Key provisions intended to remain in place:

  • A modified sponsor regime to support companies at application stage and for certain disclosure or reporting obligations. Under the new regime, all companies proposing to list on the London Stock Exchange’s Main Market would be required to engage a sponsor for admission and, following admission, would engage a sponsor in respect of certain transactions.
  • Other controls on related party transactions in the existing regime, including the requirement for a fair and reasonable opinion for larger transactions.
  • Rules controlling the discount at which further shares can be offered where they are not offered pre-emptively to shareholders and rules relating to share buy-backs.
  • Rules protecting shareholders from the cancellation of a listing without a takeover offer or approval by a super-majority of shareholders.
  • Separate listing categories and rules for equity shares issued by investment vehicles, including closed-ended investment funds (although the FCA is exploring commensurate changes to those proposed for equity shares in commercial companies), open-ended investment companies, SPACs and potentially for other types of investment companies and secondary listings in London of overseas listed companies.
  • Separate listing categories and rules that currently exist for non-equity securities including other share types such as preference shares and deferred shares that are currently eligible to list under the standard listing shares category.

These changes are not proposed to affect the rules applicable to companies listed or proposing to list on the AIM market or on Aquis Stock Exchange.

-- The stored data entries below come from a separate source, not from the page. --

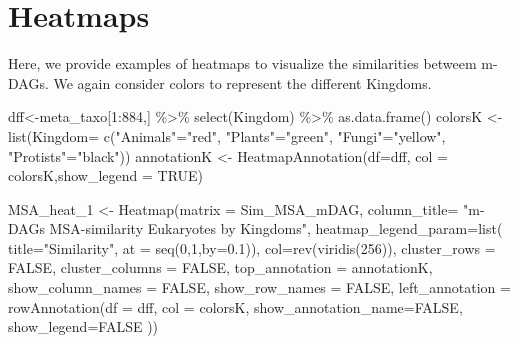 \documentclass[
  letterpaper,
  DIV=11,
  numbers=noendperiod]{scrreprt}
\newenvironment{Shaded}{}{}
\newcommand{\AttributeTok}[1]{\textcolor[rgb]{0.78,0.47,0.87}{#1}}
\newcommand{\ConstantTok}[1]{\textcolor[rgb]{0.82,0.60,0.40}{#1}}
\newcommand{\DecValTok}[1]{\textcolor[rgb]{0.82,0.60,0.40}{#1}}
\newcommand{\FloatTok}[1]{\textcolor[rgb]{0.82,0.60,0.40}{#1}}
\newcommand{\FunctionTok}[1]{\textcolor[rgb]{0.38,0.69,0.94}{#1}}
\newcommand{\NormalTok}[1]{\textcolor[rgb]{0.67,0.70,0.75}{#1}}
\newcommand{\OtherTok}[1]{\textcolor[rgb]{0.15,0.68,0.38}{#1}}
\newcommand{\SpecialCharTok}[1]{\textcolor[rgb]{0.34,0.71,0.76}{#1}}
\newcommand{\StringTok}[1]{\textcolor[rgb]{0.60,0.76,0.47}{#1}}
\begin{document}
\hypertarget{heatmaps}{%
\section{Heatmaps}\label{heatmaps}}

Here, we provide examples of heatmaps to visualize the similarities
betweem m-DAGs. We again consider colors to represent the different
Kingdoms.

\begin{Shaded}
\begin{Highlighting}[]
\NormalTok{dff}\OtherTok{\textless{}{-}}\NormalTok{meta\_taxo[}\DecValTok{1}\SpecialCharTok{:}\DecValTok{884}\NormalTok{,] }\SpecialCharTok{\%\textgreater{}\%} \FunctionTok{select}\NormalTok{(Kingdom)  }\SpecialCharTok{\%\textgreater{}\%} \FunctionTok{as.data.frame}\NormalTok{()}
\NormalTok{colorsK }\OtherTok{\textless{}{-}} \FunctionTok{list}\NormalTok{(}\AttributeTok{Kingdom=} \FunctionTok{c}\NormalTok{(}\StringTok{"Animals"}\OtherTok{=}\StringTok{"red"}\NormalTok{,}
                           \StringTok{"Plants"}\OtherTok{=}\StringTok{"green"}\NormalTok{,}
                           \StringTok{"Fungi"}\OtherTok{=}\StringTok{"yellow"}\NormalTok{,}
                           \StringTok{"Protists"}\OtherTok{=}\StringTok{"black"}\NormalTok{))}
\NormalTok{annotationK }\OtherTok{\textless{}{-}} \FunctionTok{HeatmapAnnotation}\NormalTok{(}\AttributeTok{df=}\NormalTok{dff, }\AttributeTok{col =}\NormalTok{ colorsK,}\AttributeTok{show\_legend =} \ConstantTok{TRUE}\NormalTok{)}

\NormalTok{MSA\_heat\_1 }\OtherTok{\textless{}{-}} \FunctionTok{Heatmap}\NormalTok{(}\AttributeTok{matrix =}\NormalTok{ Sim\_MSA\_mDAG, }
                      \AttributeTok{column\_title=}
                        \StringTok{"m{-}DAGs MSA{-}similarity Eukaryotes by Kingdoms"}\NormalTok{,}
                      \AttributeTok{heatmap\_legend\_param=}\FunctionTok{list}\NormalTok{(}
                        \AttributeTok{title=}\StringTok{"Similarity"}\NormalTok{,}
                        \AttributeTok{at =} \FunctionTok{seq}\NormalTok{(}\DecValTok{0}\NormalTok{,}\DecValTok{1}\NormalTok{,}\AttributeTok{by=}\FloatTok{0.1}\NormalTok{)),}
                      \AttributeTok{col=}\FunctionTok{rev}\NormalTok{(}\FunctionTok{viridis}\NormalTok{(}\DecValTok{256}\NormalTok{)),}
                      \AttributeTok{cluster\_rows =} \ConstantTok{FALSE}\NormalTok{,}
                      \AttributeTok{cluster\_columns =} \ConstantTok{FALSE}\NormalTok{,}
                      \AttributeTok{top\_annotation =}\NormalTok{ annotationK,}
                      \AttributeTok{show\_column\_names =} \ConstantTok{FALSE}\NormalTok{, }
                      \AttributeTok{show\_row\_names =} \ConstantTok{FALSE}\NormalTok{,}
                      \AttributeTok{left\_annotation =}
                        \FunctionTok{rowAnnotation}\NormalTok{(}\AttributeTok{df =}\NormalTok{ dff,}
                                      \AttributeTok{col =}\NormalTok{ colorsK,}
                                    \AttributeTok{show\_annotation\_name=}\ConstantTok{FALSE}\NormalTok{,}
                                    \AttributeTok{show\_legend=}\ConstantTok{FALSE}
\NormalTok{                                      ))}



\end{Highlighting}
\end{Shaded}
\end{document}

Impact on smaller and dual listed companies

The proposed single segment regime would reduce the regulatory burden that currently applies to the Premium segment and, as such, is likely to appeal to a broader range of companies than the current Premium segment does. With the effective removal of the Standard segment, however, the proposed single segment may prove inaccessible for smaller companies. Those companies may choose to list on AIM or on Aquis Stock Exchange. It remains to be seen whether the proposed changes will result in an inflow of listing transactions on those markets.

The Standard segment has in recent years been a successful listing venue for overseas listed issuers seeking a secondary listing in the UK and, whilst the consultation paper is light on detail, it is clear that the FCA is considering a separate listing category for such companies, which we assume will be “lighter touch” than the rules in the single listing segment for equity shares in commercial companies.

The consultation is open until 28 June 2023.